Beginning at the line containing "Piano Roll allows" in the material below and ending at the line containing "#### Additional View not shown in Figure", return each line exactly and add nothing.

○ ○ ○

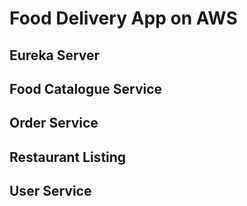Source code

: # Food Delivery App on AWS

## Eureka Server

## Food Catalogue Service

## Order Service

## Restaurant Listing 

## User Service
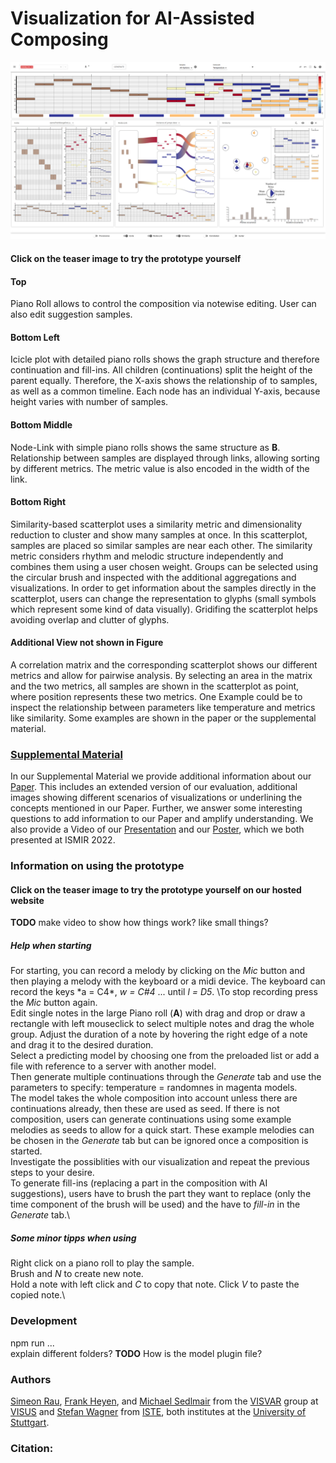 # Visualization for AI-Assisted Composing 

[![alt text](https://github.com/visvar/vis-ai-comp/blob/main/Material/TeaserImage.png "Link to website of our tool")]([http://google.com](https://visvar.github.io/vis-ai-comp/))
#### Click on the teaser image to try the prototype yourself 

#### Top 
Piano Roll allows to control the composition via notewise editing. User can also edit suggestion samples.

#### Bottom Left
Icicle plot with detailed piano rolls shows the graph structure and therefore continuation and fill-ins. All children (continuations) split the height of the parent equally. Therefore, the X-axis shows the relationship of to samples, as well as a common timeline.
Each node has an individual Y-axis, because height varies with number of samples.

#### Bottom Middle
Node-Link with simple piano rolls shows the same structure as **B**. Relationship between samples are displayed through links, allowing sorting by different metrics. The metric value is also encoded in the width of the link.

#### Bottom Right
Similarity-based scatterplot uses a similarity metric and dimensionality reduction to cluster and show many samples at once. In this scatterplot, samples are placed so similar samples are near each other. The similarity metric considers rhythm and melodic structure independently and combines them using a user chosen weight. Groups can be selected using the circular brush and inspected with the additional aggregations and visualizations. In order to get information about the samples directly in the scatterplot, users can change the representation to glyphs (small symbols which represent some kind of data visually). Gridifing the scatterplot helps avoiding overlap and clutter of glyphs.

#### Additional View not shown in Figure
A correlation matrix and the corresponding scatterplot shows our different metrics and allow for pairwise analysis. By selecting an area in the matrix and the two metrics, all samples are shown in the scatterplot as point, where position represents these two metrics. One Example could be to inspect the relationship between parameters like temperature
and metrics like similarity. Some examples are shown in the paper or the supplemental material.

### [Supplemental Material](https://github.com/visvar/vis-ai-comp/blob/main/Material/supplementalMaterial.pdf "Supplemental Material for our paper, including additional information, images, and answers to questions.")
<!---  
Where supplemental Material? Google Doc and link? or Github folder with pictures and file? or directly here?
--->
In our Supplemental Material we provide additional information about our [Paper](https://github.com/visvar/vis-ai-comp/blob/main/Material/ISMIR_2022_Human_AI_Composition2411.pdf). This includes an extended version of our evaluation, additional images showing different scenarios of visualizations or underlining the concepts mentioned in our Paper. Further, we answer some interesting questions to add information to our Paper and amplify understanding.
We also provide a Video of our [Presentation](https://github.com/visvar/vis-ai-comp/blob/main/Material/video.mp4) and our [Poster](https://github.com/visvar/vis-ai-comp/blob/main/Material/poster.pdf), which we both presented at ISMIR 2022.

### Information on using the prototype
#### Click on the teaser image to try the prototype yourself on our hosted website

**TODO** make video to show how things work? like small things?

##### Help when starting
For starting, you can record a melody by clicking on the *Mic* button and then playing a melody with the keyboard or a midi device. The keyboard can record the keys \*a = C4*, *w = C#4* ... until *l = D5*. \To stop recording press the *Mic* button again.\
Edit single notes in the large Piano roll (**A**) with drag and drop or draw a rectangle with left mouseclick to select multiple notes and drag the whole group. Adjust the duration of a note by hovering the right edge of a note and drag it to the desired duration.\
Select a predicting model by choosing one from the preloaded list or add a file with reference to a server with another model.\
Then generate multiple continuations through the *Generate* tab and use the parameters to specify: temperature = randomnes in magenta models.\
The model takes the whole composition into account unless there are continuations already, then these are used as seed. If there is not composition, users can generate continuations using some example melodies as seeds to allow for a quick start. These example melodies can be chosen in the *Generate* tab but can be ignored once a composition is started.\
Investigate the possiblities with our visualization and repeat the previous steps to your desire.\
To generate fill-ins (replacing a part in the composition with AI suggestions), users have to brush the part they want to replace (only the time component of the brush will be used) and the have to *fill-in* in the *Generate* tab.\

##### Some minor tipps when using
Right click on a piano roll to play the sample.\
Brush and *N* to create new note.\
Hold a note with left click and *C* to copy that note. Click *V* to paste the copied note.\

### Development
npm run ...\
explain different folders?
**TODO** How is the model plugin file?


### Authors 
[Simeon Rau](https://visvar.github.io/members/simeon_rau.html), [Frank Heyen](https://visvar.github.io/members/frank_heyen.html), and [Michael Sedlmair](https://visvar.github.io/members/michael_sedlmair.html) from the [VISVAR](https://visvar.github.io/) group at [VISUS](https://www.visus.uni-stuttgart.de/) and [Stefan Wagner](https://www.iste.uni-stuttgart.de/institute/team/Wagner-00017/) from [ISTE](https://www.iste.uni-stuttgart.de/), both institutes at the [University of Stuttgart](https://www.uni-stuttgart.de/).

### Citation:
<!---  
@inproceedings{SRFH22,\
  title = {Visualization for AI-Assisted Composing},\
  author = {Simeon Rau and Frank Heyen and Stefan Wagner and Michael Sedlmair},\
  year = {2022},\
  booktitle = {Proc. 23nd International Society for Music Information Retrieval Conf. (ISMIR)},\
  pages = {?},\
  doi = {?}\
}
--->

○ ○ ○

#### FINAL ANSWER:
Piano Roll allows to control the composition via notewise editing. User can also edit suggestion samples.

#### Bottom Left
Icicle plot with detailed piano rolls shows the graph structure and therefore continuation and fill-ins. All children (continuations) split the height of the parent equally. Therefore, the X-axis shows the relationship of to samples, as well as a common timeline.
Each node has an individual Y-axis, because height varies with number of samples.

#### Bottom Middle
Node-Link with simple piano rolls shows the same structure as **B**. Relationship between samples are displayed through links, allowing sorting by different metrics. The metric value is also encoded in the width of the link.

#### Bottom Right
Similarity-based scatterplot uses a similarity metric and dimensionality reduction to cluster and show many samples at once. In this scatterplot, samples are placed so similar samples are near each other. The similarity metric considers rhythm and melodic structure independently and combines them using a user chosen weight. Groups can be selected using the circular brush and inspected with the additional aggregations and visualizations. In order to get information about the samples directly in the scatterplot, users can change the representation to glyphs (small symbols which represent some kind of data visually). Gridifing the scatterplot helps avoiding overlap and clutter of glyphs.

#### Additional View not shown in Figure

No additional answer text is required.